深い森の空気感、青白い照明の中で静かに舞うコールドが最高。小野さん、井澤さんもその淡い光の中に溶け込んでいて、まさに夢の中のような世界。
「火の鳥」は中村恩恵さん振付の新制作。振付助手に首藤康之さん、照明は足立恒さん。モノトーンに赤が差し色の舞台。
何せ、火の鳥がめちゃ高いハイヒールを履いて黒子に支えられながら登場して飛ぶ(?)のにまず驚き。両性具有的な存在。男性たちによるミリタリー的舞踊の展開の中、唯一の女性、今日の「娘」キャスト(男装)の米沢唯さんの存在感はすごかった。劇中、この「娘」がレイプされる場面があると耳にしていたのでちょっとヒヤヒヤしていましたが、確かにそういうシーンがあったもののなるほどなという表現。そして最後の場面は、解説を読んでいなかったらわからなかったかも。
いろいろな解釈ができる作品だけれど、火の鳥の「生命」というテーマが全編から力強く伝わってくるように思いました。

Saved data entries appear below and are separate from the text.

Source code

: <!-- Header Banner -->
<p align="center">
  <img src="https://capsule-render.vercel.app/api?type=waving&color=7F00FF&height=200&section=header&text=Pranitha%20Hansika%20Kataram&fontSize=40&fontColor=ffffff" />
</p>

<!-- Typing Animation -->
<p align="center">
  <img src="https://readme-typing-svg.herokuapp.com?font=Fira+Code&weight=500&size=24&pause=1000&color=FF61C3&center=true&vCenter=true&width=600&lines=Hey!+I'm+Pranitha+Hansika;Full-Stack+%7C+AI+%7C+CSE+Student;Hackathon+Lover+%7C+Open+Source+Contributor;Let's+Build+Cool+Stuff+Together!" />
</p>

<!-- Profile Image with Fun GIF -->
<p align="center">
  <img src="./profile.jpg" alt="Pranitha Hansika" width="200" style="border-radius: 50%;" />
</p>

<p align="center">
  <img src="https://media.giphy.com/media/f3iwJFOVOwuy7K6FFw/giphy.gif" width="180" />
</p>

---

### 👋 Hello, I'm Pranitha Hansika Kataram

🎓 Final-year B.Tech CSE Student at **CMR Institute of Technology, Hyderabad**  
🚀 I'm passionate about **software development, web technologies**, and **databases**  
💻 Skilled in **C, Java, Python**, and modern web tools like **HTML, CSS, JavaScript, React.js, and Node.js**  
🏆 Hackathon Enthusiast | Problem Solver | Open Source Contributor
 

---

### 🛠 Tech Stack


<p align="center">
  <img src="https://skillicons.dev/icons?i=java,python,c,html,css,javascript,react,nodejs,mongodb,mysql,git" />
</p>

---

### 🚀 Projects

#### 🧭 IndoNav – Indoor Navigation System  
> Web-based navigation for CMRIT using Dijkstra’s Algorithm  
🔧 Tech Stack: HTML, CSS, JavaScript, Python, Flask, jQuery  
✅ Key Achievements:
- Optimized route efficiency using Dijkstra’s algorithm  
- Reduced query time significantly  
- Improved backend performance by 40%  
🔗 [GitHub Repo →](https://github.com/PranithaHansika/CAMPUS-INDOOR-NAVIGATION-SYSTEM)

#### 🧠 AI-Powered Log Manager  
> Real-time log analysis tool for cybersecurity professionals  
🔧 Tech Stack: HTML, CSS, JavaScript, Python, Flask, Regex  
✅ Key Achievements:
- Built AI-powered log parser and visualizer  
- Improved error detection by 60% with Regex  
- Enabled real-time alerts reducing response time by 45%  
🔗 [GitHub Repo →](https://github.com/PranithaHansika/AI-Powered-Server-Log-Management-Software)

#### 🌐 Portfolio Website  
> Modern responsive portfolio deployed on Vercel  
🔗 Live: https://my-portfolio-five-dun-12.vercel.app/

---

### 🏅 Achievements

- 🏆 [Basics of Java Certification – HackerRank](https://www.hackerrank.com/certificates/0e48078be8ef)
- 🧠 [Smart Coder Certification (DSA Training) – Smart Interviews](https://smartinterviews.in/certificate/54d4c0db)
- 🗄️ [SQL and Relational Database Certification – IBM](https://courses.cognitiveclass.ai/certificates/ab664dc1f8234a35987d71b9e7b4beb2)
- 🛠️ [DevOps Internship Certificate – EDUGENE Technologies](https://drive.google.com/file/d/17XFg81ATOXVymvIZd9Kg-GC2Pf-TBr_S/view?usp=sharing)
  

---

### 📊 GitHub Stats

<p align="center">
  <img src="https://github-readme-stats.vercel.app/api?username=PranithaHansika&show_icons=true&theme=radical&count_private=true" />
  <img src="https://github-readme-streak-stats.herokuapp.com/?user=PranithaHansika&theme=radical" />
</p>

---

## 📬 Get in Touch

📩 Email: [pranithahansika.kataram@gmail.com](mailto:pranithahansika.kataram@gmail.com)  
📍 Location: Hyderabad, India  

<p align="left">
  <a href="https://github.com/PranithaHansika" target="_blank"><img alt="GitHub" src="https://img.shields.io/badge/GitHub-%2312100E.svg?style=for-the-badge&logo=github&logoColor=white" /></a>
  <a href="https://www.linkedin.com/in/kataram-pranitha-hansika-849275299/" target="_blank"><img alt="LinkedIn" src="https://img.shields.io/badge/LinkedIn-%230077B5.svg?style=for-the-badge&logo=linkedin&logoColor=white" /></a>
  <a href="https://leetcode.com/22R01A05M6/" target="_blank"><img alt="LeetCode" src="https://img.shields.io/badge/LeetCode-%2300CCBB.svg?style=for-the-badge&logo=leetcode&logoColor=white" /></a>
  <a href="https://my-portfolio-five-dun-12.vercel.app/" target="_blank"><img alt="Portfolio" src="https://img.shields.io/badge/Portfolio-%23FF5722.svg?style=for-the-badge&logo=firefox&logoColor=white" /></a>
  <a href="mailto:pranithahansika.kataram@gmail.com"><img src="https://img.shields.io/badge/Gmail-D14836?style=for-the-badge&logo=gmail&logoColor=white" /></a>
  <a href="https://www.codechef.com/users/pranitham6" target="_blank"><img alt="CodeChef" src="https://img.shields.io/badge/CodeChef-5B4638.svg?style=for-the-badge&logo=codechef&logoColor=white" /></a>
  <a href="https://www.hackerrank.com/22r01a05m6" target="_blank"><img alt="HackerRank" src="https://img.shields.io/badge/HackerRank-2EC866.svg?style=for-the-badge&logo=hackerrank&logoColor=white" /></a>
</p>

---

「ペトルーシュカ」は再びフォーキン振付。華やかな、賑やかな舞台。
これはもう、街の人々が繰り広げる細かい技(?)も素晴らしい上、主役の3人(3体?)に至っては、ひょっとしてあなた方ほんとに人形が踊ってるの?と言いたくなる出来栄え。ペトルーシュカの奥村さんはカーテンコールに至っても力入ってない始末(=褒めてる)。池田さんは表情まで、もはや人形。唯一、人形なのに中家さんのムーア人だけちょっと人間っぽい味つけがあったような。
東フィルの演奏も良かったです。